What to produce: In the data below, find every line with the word "master" and copy it.

>>>

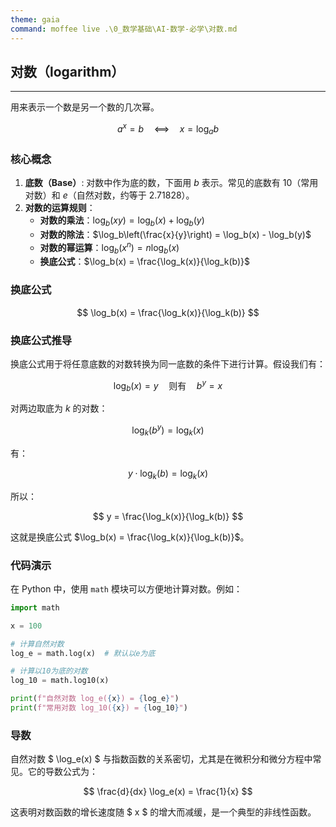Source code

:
 ```yaml
---
theme: gaia
command: moffee live .\0_数学基础\AI-数学-必学\对数.md
---
```


## 对数（logarithm）

---

用来表示一个数是另一个数的几次幂。


$$
a^x = b \quad\text{<==>}\quad x = \log_ab 
$$

### 核心概念
1. **底数（Base）**: 对数中作为底的数，下面用 $b$ 表示。常见的底数有 10（常用对数）和 $e$（自然对数，约等于 2.71828）。
2. **对数的运算规则**：
   - **对数的乘法**：$\log_b(xy) = \log_b(x) + \log_b(y)$
   - **对数的除法**：$\log_b\left(\frac{x}{y}\right) = \log_b(x) - \log_b(y)$
   - **对数的幂运算**：$\log_b(x^n) = n \log_b(x)$
   - **换底公式**：$\log_b(x) = \frac{\log_k(x)}{\log_k(b)}$

### 换底公式

$$
\log_b(x) = \frac{\log_k(x)}{\log_k(b)}
$$

### 换底公式推导
换底公式用于将任意底数的对数转换为同一底数的条件下进行计算。假设我们有：

$$
\log_b(x) = y \quad \text{则有} \quad b^y = x
$$

对两边取底为 $k$ 的对数：

$$
\log_k(b^y) = \log_k(x)
$$

有：

$$
y \cdot \log_k(b) = \log_k(x)
$$

所以：

$$
y = \frac{\log_k(x)}{\log_k(b)}
$$

这就是换底公式 $\log_b(x) = \frac{\log_k(x)}{\log_k(b)}$。

### 代码演示
在 Python 中，使用 `math` 模块可以方便地计算对数。例如：

```python
import math

x = 100

# 计算自然对数
log_e = math.log(x)  # 默认以e为底

# 计算以10为底的对数
log_10 = math.log10(x)

print(f"自然对数 log_e({x}) = {log_e}")
print(f"常用对数 log_10({x}) = {log_10}")
```

### 导数
自然对数 $ \log_e(x) $ 与指数函数的关系密切，尤其是在微积分和微分方程中常见。它的导数公式为：

$$
\frac{d}{dx} \log_e(x) = \frac{1}{x}
$$

这表明对数函数的增长速度随 $ x $ 的增大而减缓，是一个典型的非线性函数。
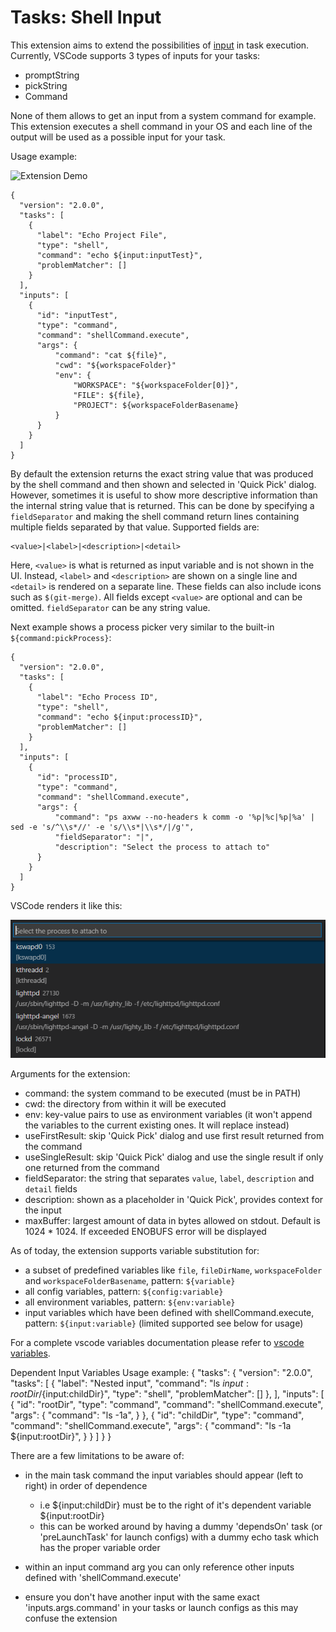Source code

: # Tasks: Shell Input

This extension aims to extend the possibilities of [input](https://code.visualstudio.com/docs/editor/variables-reference#_input-variables) in task execution. Currently, VSCode supports 3 types of inputs for your tasks: 
* promptString
* pickString
* Command

None of them allows to get an input from a system command for example. This extension executes a shell command in your OS and each line of the output will be used as a possible input for your task.

Usage example: 

![Extension Demo](https://github.com/augustocdias/vscode-shell-command/raw/master/demo.gif)

```
{
  "version": "2.0.0",
  "tasks": [
    {
      "label": "Echo Project File",
      "type": "shell",
      "command": "echo ${input:inputTest}",
      "problemMatcher": []
    }
  ],
  "inputs": [
    {
      "id": "inputTest",
      "type": "command",
      "command": "shellCommand.execute",
      "args": {
          "command": "cat ${file}",
          "cwd": "${workspaceFolder}"
          "env": {
              "WORKSPACE": "${workspaceFolder[0]}",
              "FILE": ${file},
              "PROJECT": ${workspaceFolderBasename}
          }
      }
    }
  ]
}
```

By default the extension returns the exact string value that was produced by the shell command and then shown and selected in 'Quick Pick' dialog. However, sometimes it is useful to show more descriptive information than the internal string value that is returned. This can be done by specifying a `fieldSeparator` and making the shell command return lines containing multiple fields separated by that value. Supported fields are:

```
<value>|<label>|<description>|<detail>
```

Here, `<value>` is what is returned as input variable and is not shown in the UI. Instead, `<label>` and `<description>` are shown on a single line and `<detail>` is rendered on a separate line. These fields can also include icons such as `$(git-merge)`. All fields except `<value>` are optional and can be omitted. `fieldSeparator` can be any string value.

Next example shows a process picker very similar to the built-in `${command:pickProcess}`:

```
{
  "version": "2.0.0",
  "tasks": [
    {
      "label": "Echo Process ID",
      "type": "shell",
      "command": "echo ${input:processID}",
      "problemMatcher": []
    }
  ],
  "inputs": [
    {
      "id": "processID",
      "type": "command",
      "command": "shellCommand.execute",
      "args": {
          "command": "ps axww --no-headers k comm -o '%p|%c|%p|%a' | sed -e 's/^\\s*//' -e 's/\\s*|\\s*/|/g'",
          "fieldSeparator": "|",
          "description": "Select the process to attach to"
      }
    }
  ]
}
```

VSCode renders it like this:

![Process Picker](https://github.com/augustocdias/vscode-shell-command/raw/master/process-picker.png)

Arguments for the extension:
* command: the system command to be executed (must be in PATH)
* cwd: the directory from within it will be executed
* env: key-value pairs to use as environment variables (it won't append the variables to the current existing ones. It will replace instead)
* useFirstResult: skip 'Quick Pick' dialog and use first result returned from the command
* useSingleResult: skip 'Quick Pick' dialog and use the single result if only one returned from the command
* fieldSeparator: the string that separates `value`, `label`, `description` and `detail` fields
* description: shown as a placeholder in 'Quick Pick', provides context for the input
* maxBuffer: largest amount of data in bytes allowed on stdout. Default is 1024 * 1024. If exceeded ENOBUFS error will be displayed

As of today, the extension supports variable substitution for: 
* a subset of predefined variables like `file`, `fileDirName`, `workspaceFolder` and `workspaceFolderBasename`, pattern: `${variable}` 
* all config variables, pattern: `${config:variable}`
* all environment variables, pattern: `${env:variable}`
* input variables which have been defined with shellCommand.execute, pattern: `${input:variable}` (limited supported see below for usage)

For a complete vscode variables documentation please refer to [vscode variables](https://code.visualstudio.com/docs/editor/variables-reference).

Dependent Input Variables Usage example: 
{
  "tasks": {
    "version": "2.0.0",
    "tasks": [
    {
      "label": "Nested input",
      "command": "ls ${input:rootDir}/${input:childDir}",
      "type": "shell",
      "problemMatcher": []
    },
  ],
  "inputs": [
    {
      "id": "rootDir",
      "type": "command",
      "command": "shellCommand.execute",
      "args": {
          "command": "ls -1a",
      }
    },
    {
      "id": "childDir",
      "type": "command",
      "command": "shellCommand.execute",
      "args": {
          "command": "ls -1a ${input:rootDir}",
      }
    }
  ]
  }
}

There are a few limitations to be aware of:
  * in the main task command the input variables should appear (left to right) in order of dependence
    * i.e ${input:childDir} must be to the right of it's dependent variable ${input:rootDir}
    * this can be worked around by having a dummy 'dependsOn' task (or 'preLaunchTask' for launch configs) with a dummy echo task which has the proper variable order
  
  * within an input command arg you can only reference other inputs defined with 'shellCommand.execute'

  * ensure you don't have another input with the same exact 'inputs.args.command' in your tasks or launch configs as this may confuse the extension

<<<

Task result:
![Extension Demo](https://github.com/augustocdias/vscode-shell-command/raw/master/demo.gif)
![Process Picker](https://github.com/augustocdias/vscode-shell-command/raw/master/process-picker.png)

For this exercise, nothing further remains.